[Required work]
Go through the material underneath and show every line where the string "submissions" occurs.

┌──

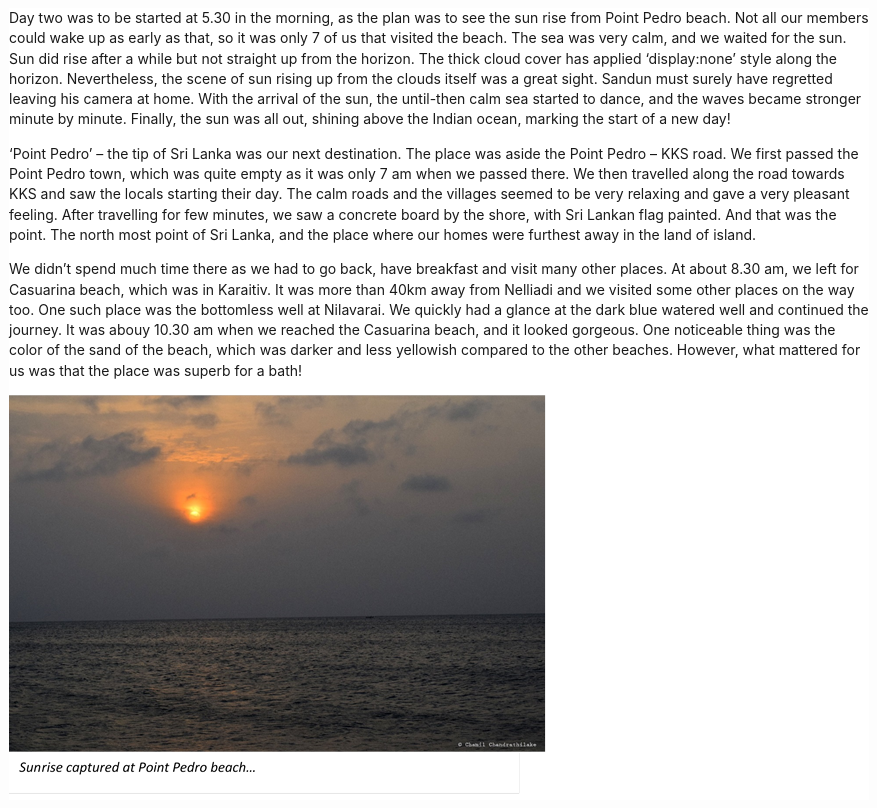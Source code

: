 Day two was to be started at 5.30 in the morning, as the plan was to see the sun rise from Point Pedro beach. Not all our members could wake up as early as that, so it was only 7 of us that visited the beach. The sea was very calm, and we waited for the sun. Sun did rise after a while but not straight up from the horizon. The thick cloud cover has applied ‘display:none’ style along the horizon. Nevertheless, the scene of sun rising up from the clouds itself was a great sight. Sandun must surely have regretted leaving his camera at home. With the arrival of the sun, the until-then calm sea started to dance, and the waves became stronger minute by minute. Finally, the sun was all out, shining above the Indian ocean, marking the start of a new day! 

‘Point Pedro’ – the tip of Sri Lanka was our next destination. The place was aside the Point Pedro – KKS road. We first passed the Point Pedro town, which was quite empty as it was only 7 am when we passed there. We then travelled along the road towards KKS and saw the locals starting their day. The calm roads and the villages seemed to be very relaxing and gave a very pleasant feeling. After travelling for few minutes, we saw a concrete board by the shore, with Sri Lankan flag painted. And that was the point. The north most point of Sri Lanka, and the place where our homes were furthest away in the land of island. 

We didn’t spend much time there as we had to go back, have breakfast and visit many other places. At about 8.30 am, we left for Casuarina beach, which was in Karaitiv. It was more than 40km away from Nelliadi and we visited some other places on the way too. One such place was the bottomless well at Nilavarai. We quickly had a glance at the dark blue watered well and continued the journey. It was abouy 10.30 am when we reached the Casuarina beach, and it looked gorgeous. One noticeable thing was the color of the sand of the beach, which was darker and less yellowish compared to the other beaches. However, what mattered for us was that the place was superb for a bath!

<img src="/img/chamil008.png"/>
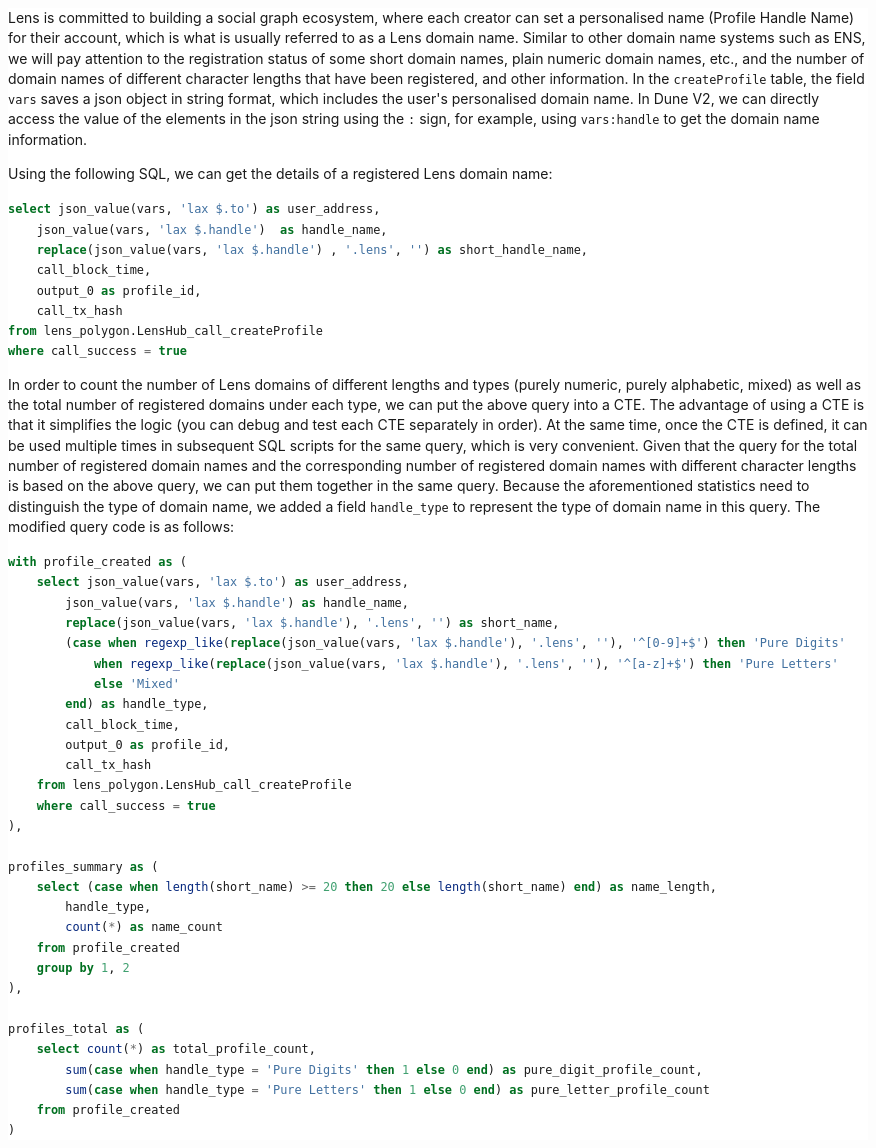 Lens is committed to building a social graph ecosystem, where each creator can set a personalised name (Profile Handle Name) for their account, which is what is usually referred to as a Lens domain name. Similar to other domain name systems such as ENS, we will pay attention to the registration status of some short domain names, plain numeric domain names, etc., and the number of domain names of different character lengths that have been registered, and other information. In the `createProfile` table, the field `vars` saves a json object in string format, which includes the user's personalised domain name. In Dune V2, we can directly access the value of the elements in the json string using the `:` sign, for example, using `vars:handle` to get the domain name information.

Using the following SQL, we can get the details of a registered Lens domain name:
```sql
select json_value(vars, 'lax $.to') as user_address,
    json_value(vars, 'lax $.handle')  as handle_name,
    replace(json_value(vars, 'lax $.handle') , '.lens', '') as short_handle_name,
    call_block_time,
    output_0 as profile_id,
    call_tx_hash
from lens_polygon.LensHub_call_createProfile
where call_success = true
```

In order to count the number of Lens domains of different lengths and types (purely numeric, purely alphabetic, mixed) as well as the total number of registered domains under each type, we can put the above query into a CTE. The advantage of using a CTE is that it simplifies the logic (you can debug and test each CTE separately in order). At the same time, once the CTE is defined, it can be used multiple times in subsequent SQL scripts for the same query, which is very convenient. Given that the query for the total number of registered domain names and the corresponding number of registered domain names with different character lengths is based on the above query, we can put them together in the same query. Because the aforementioned statistics need to distinguish the type of domain name, we added a field `handle_type` to represent the type of domain name in this query. The modified query code is as follows:

```sql
with profile_created as (
    select json_value(vars, 'lax $.to') as user_address,
        json_value(vars, 'lax $.handle') as handle_name,
        replace(json_value(vars, 'lax $.handle'), '.lens', '') as short_name,
        (case when regexp_like(replace(json_value(vars, 'lax $.handle'), '.lens', ''), '^[0-9]+$') then 'Pure Digits'
            when regexp_like(replace(json_value(vars, 'lax $.handle'), '.lens', ''), '^[a-z]+$') then 'Pure Letters'
            else 'Mixed'
        end) as handle_type,
        call_block_time,
        output_0 as profile_id,
        call_tx_hash
    from lens_polygon.LensHub_call_createProfile
    where call_success = true    
),

profiles_summary as (
    select (case when length(short_name) >= 20 then 20 else length(short_name) end) as name_length,
        handle_type,
        count(*) as name_count
    from profile_created
    group by 1, 2
),

profiles_total as (
    select count(*) as total_profile_count,
        sum(case when handle_type = 'Pure Digits' then 1 else 0 end) as pure_digit_profile_count,
        sum(case when handle_type = 'Pure Letters' then 1 else 0 end) as pure_letter_profile_count
    from profile_created
)

```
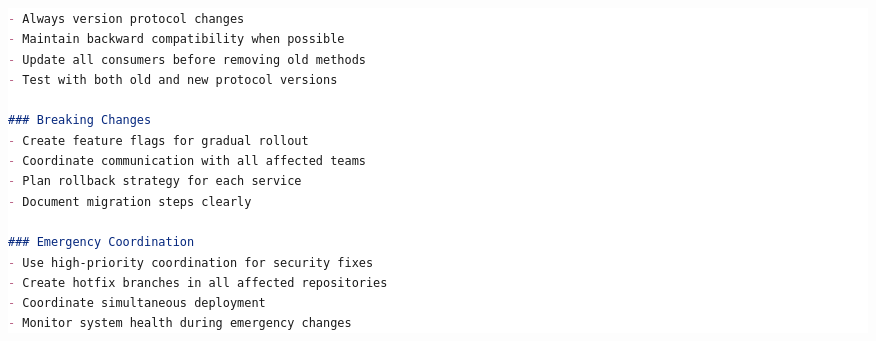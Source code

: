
```markdown
- Always version protocol changes
- Maintain backward compatibility when possible
- Update all consumers before removing old methods
- Test with both old and new protocol versions

### Breaking Changes
- Create feature flags for gradual rollout
- Coordinate communication with all affected teams
- Plan rollback strategy for each service
- Document migration steps clearly

### Emergency Coordination
- Use high-priority coordination for security fixes
- Create hotfix branches in all affected repositories
- Coordinate simultaneous deployment
- Monitor system health during emergency changes
```
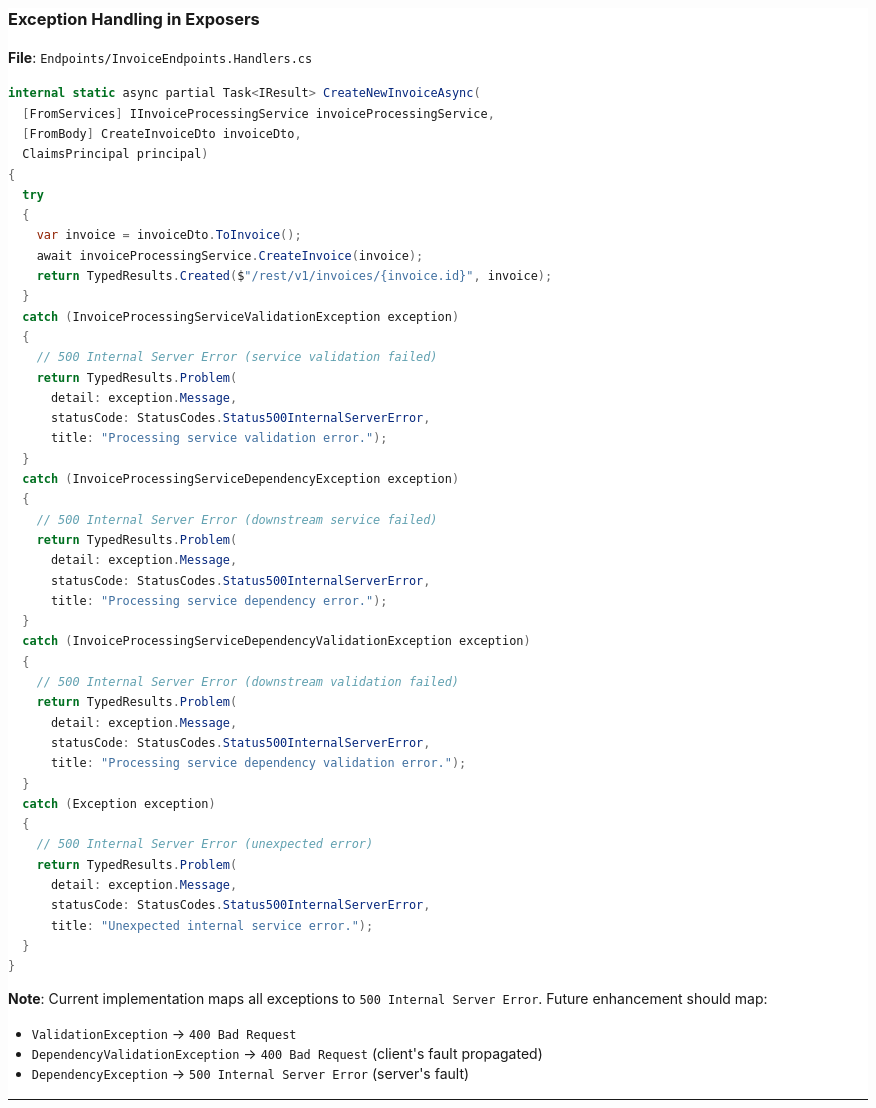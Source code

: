 ### Exception Handling in Exposers

**File**: `Endpoints/InvoiceEndpoints.Handlers.cs`

```csharp
internal static async partial Task<IResult> CreateNewInvoiceAsync(
  [FromServices] IInvoiceProcessingService invoiceProcessingService,
  [FromBody] CreateInvoiceDto invoiceDto,
  ClaimsPrincipal principal)
{
  try
  {
    var invoice = invoiceDto.ToInvoice();
    await invoiceProcessingService.CreateInvoice(invoice);
    return TypedResults.Created($"/rest/v1/invoices/{invoice.id}", invoice);
  }
  catch (InvoiceProcessingServiceValidationException exception)
  {
    // 500 Internal Server Error (service validation failed)
    return TypedResults.Problem(
      detail: exception.Message,
      statusCode: StatusCodes.Status500InternalServerError,
      title: "Processing service validation error.");
  }
  catch (InvoiceProcessingServiceDependencyException exception)
  {
    // 500 Internal Server Error (downstream service failed)
    return TypedResults.Problem(
      detail: exception.Message,
      statusCode: StatusCodes.Status500InternalServerError,
      title: "Processing service dependency error.");
  }
  catch (InvoiceProcessingServiceDependencyValidationException exception)
  {
    // 500 Internal Server Error (downstream validation failed)
    return TypedResults.Problem(
      detail: exception.Message,
      statusCode: StatusCodes.Status500InternalServerError,
      title: "Processing service dependency validation error.");
  }
  catch (Exception exception)
  {
    // 500 Internal Server Error (unexpected error)
    return TypedResults.Problem(
      detail: exception.Message,
      statusCode: StatusCodes.Status500InternalServerError,
      title: "Unexpected internal service error.");
  }
}
```

**Note**: Current implementation maps all exceptions to `500 Internal Server Error`. Future enhancement should map:
- `ValidationException` → `400 Bad Request`
- `DependencyValidationException` → `400 Bad Request` (client's fault propagated)
- `DependencyException` → `500 Internal Server Error` (server's fault)

---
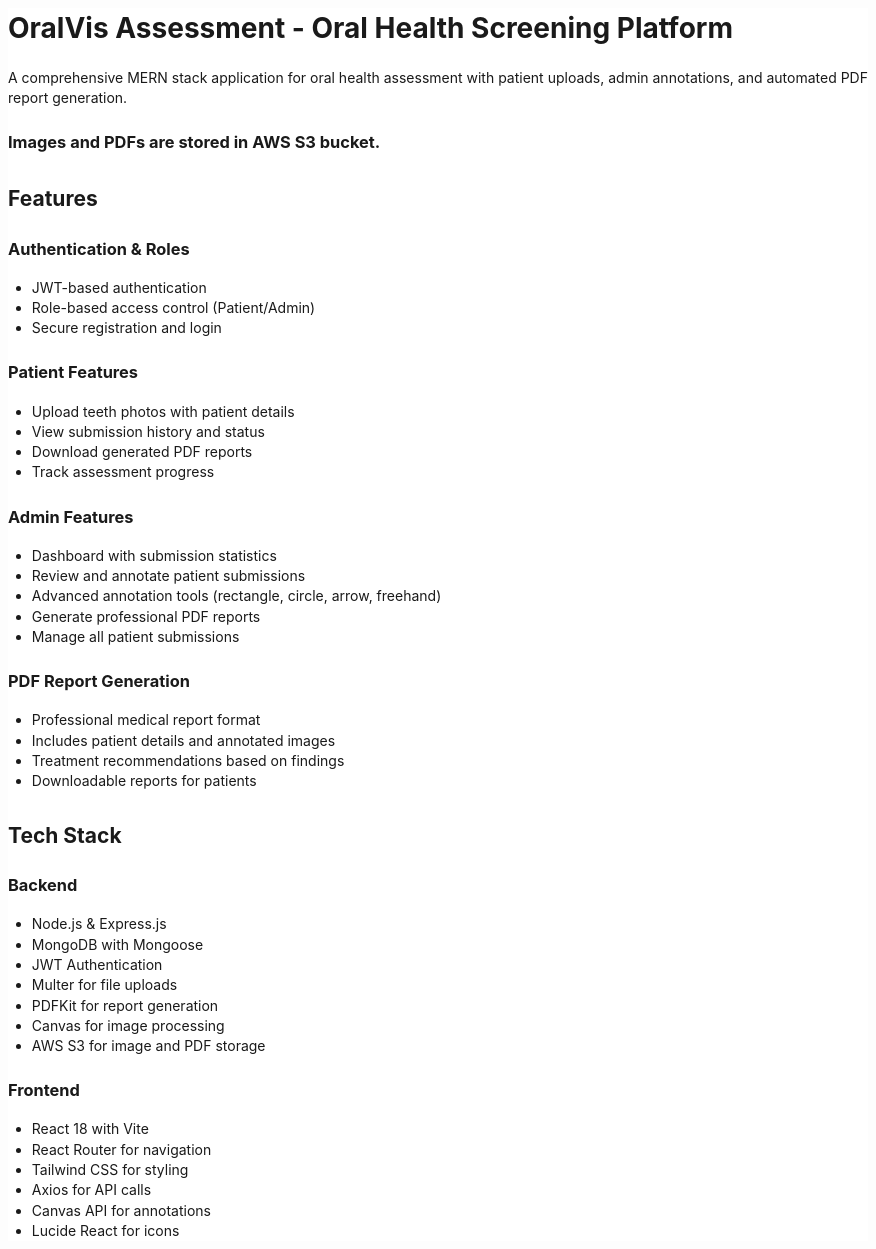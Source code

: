 # OralVis Assessment - Oral Health Screening Platform

A comprehensive MERN stack application for oral health assessment with patient uploads, admin annotations, and automated PDF report generation.

### Images and PDFs are stored in AWS S3 bucket.

## Features

### Authentication & Roles
- JWT-based authentication
- Role-based access control (Patient/Admin)
- Secure registration and login

### Patient Features
- Upload teeth photos with patient details
- View submission history and status
- Download generated PDF reports
- Track assessment progress

### Admin Features
- Dashboard with submission statistics
- Review and annotate patient submissions
- Advanced annotation tools (rectangle, circle, arrow, freehand)
- Generate professional PDF reports
- Manage all patient submissions

### PDF Report Generation
- Professional medical report format
- Includes patient details and annotated images
- Treatment recommendations based on findings
- Downloadable reports for patients

## Tech Stack

### Backend
- Node.js & Express.js
- MongoDB with Mongoose
- JWT Authentication
- Multer for file uploads
- PDFKit for report generation
- Canvas for image processing
- AWS S3 for image and PDF storage

### Frontend
- React 18 with Vite
- React Router for navigation
- Tailwind CSS for styling
- Axios for API calls
- Canvas API for annotations
- Lucide React for icons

└──

[Solved problem]
- Review and annotate patient submissions
- Manage all patient submissions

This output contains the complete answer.